Wer passiv-aggressiv ist, der muss nicht lange nach den Ursachen suchen – sie liegen oft in der Familienbiografie, speziell in der Kindheit, die bei Betroffenen dieses Verhalten prägt. Zwar erleben passiv-aggressive Menschen oft eine glückliche Kindheit. Sie haben jedoch sehr fordernde, leistungsorientierte Eltern. Vor allem Erstgeborene, die früh Verantwortung für jüngere Geschwister übertragen bekommen, neigen zu passiver Aggressivität.

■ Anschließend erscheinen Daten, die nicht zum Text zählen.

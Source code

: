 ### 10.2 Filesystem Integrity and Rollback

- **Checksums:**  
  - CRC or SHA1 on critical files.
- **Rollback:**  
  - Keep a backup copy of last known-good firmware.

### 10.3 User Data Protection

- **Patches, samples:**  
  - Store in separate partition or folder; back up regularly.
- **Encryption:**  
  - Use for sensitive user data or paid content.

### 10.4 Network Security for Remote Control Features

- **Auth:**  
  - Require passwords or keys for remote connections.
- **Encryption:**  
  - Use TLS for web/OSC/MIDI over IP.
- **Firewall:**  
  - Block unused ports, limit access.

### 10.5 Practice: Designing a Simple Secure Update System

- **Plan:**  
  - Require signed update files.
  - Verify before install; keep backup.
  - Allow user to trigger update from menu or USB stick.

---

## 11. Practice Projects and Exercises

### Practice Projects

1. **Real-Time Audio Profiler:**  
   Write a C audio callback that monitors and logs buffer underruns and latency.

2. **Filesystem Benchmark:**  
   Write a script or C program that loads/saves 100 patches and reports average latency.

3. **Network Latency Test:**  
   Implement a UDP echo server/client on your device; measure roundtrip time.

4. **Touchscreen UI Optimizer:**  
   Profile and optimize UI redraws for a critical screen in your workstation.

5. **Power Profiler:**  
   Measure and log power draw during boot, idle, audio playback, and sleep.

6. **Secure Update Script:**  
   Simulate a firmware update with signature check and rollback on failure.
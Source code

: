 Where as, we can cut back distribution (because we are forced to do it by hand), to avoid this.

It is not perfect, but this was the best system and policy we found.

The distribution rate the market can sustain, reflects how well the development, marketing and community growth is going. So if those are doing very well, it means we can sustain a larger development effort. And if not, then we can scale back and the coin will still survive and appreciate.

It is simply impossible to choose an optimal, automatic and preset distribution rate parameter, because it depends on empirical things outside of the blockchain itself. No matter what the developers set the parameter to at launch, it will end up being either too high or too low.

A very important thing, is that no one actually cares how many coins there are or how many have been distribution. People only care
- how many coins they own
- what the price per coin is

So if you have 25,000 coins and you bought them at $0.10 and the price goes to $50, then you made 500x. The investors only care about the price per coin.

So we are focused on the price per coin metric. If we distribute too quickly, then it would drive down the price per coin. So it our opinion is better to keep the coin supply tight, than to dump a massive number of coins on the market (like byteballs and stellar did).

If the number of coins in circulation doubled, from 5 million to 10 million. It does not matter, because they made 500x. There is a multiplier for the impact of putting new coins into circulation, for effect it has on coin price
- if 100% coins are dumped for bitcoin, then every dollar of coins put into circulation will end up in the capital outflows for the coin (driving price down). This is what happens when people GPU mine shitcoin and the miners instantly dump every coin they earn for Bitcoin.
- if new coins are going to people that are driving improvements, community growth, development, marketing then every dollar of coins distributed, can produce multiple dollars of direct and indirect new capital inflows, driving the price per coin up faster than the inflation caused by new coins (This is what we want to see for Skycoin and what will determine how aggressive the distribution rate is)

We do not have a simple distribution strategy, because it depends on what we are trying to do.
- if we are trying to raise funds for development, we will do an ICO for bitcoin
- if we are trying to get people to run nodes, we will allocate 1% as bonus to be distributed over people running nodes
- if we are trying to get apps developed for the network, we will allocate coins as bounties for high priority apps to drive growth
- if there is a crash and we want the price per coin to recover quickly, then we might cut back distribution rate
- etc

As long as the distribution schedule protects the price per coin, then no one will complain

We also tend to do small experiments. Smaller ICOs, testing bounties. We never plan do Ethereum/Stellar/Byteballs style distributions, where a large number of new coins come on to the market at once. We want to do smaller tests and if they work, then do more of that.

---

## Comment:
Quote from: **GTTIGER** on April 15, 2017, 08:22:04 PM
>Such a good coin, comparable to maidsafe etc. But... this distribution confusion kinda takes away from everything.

Ein weiteres Phänomen ist der passiv-aggressive Narzissmus. Erfahren Menschen mit einer narzisstischen Persönlichkeitsstörung eine Enttäuschung, reagieren sie für gewöhnlich mit überbordender Wut. Diese muss sich aber nicht unbedingt in einem Wutausbruch entladen, sondern kann sich auch in passiv-aggressiver Form zeigen: durch beißenden Sarkasmus, bewusste Vernachlässigung des Partners oder durch absolute Kommunikationsverweigerung.

Ob der Narzissmus die Ursache für das passiv-aggressive Verhalten ist, ist nicht geklärt. Narzissten nutzen die typischen Verhaltensweisen jedoch als Machtdemonstration oder als Racheakt.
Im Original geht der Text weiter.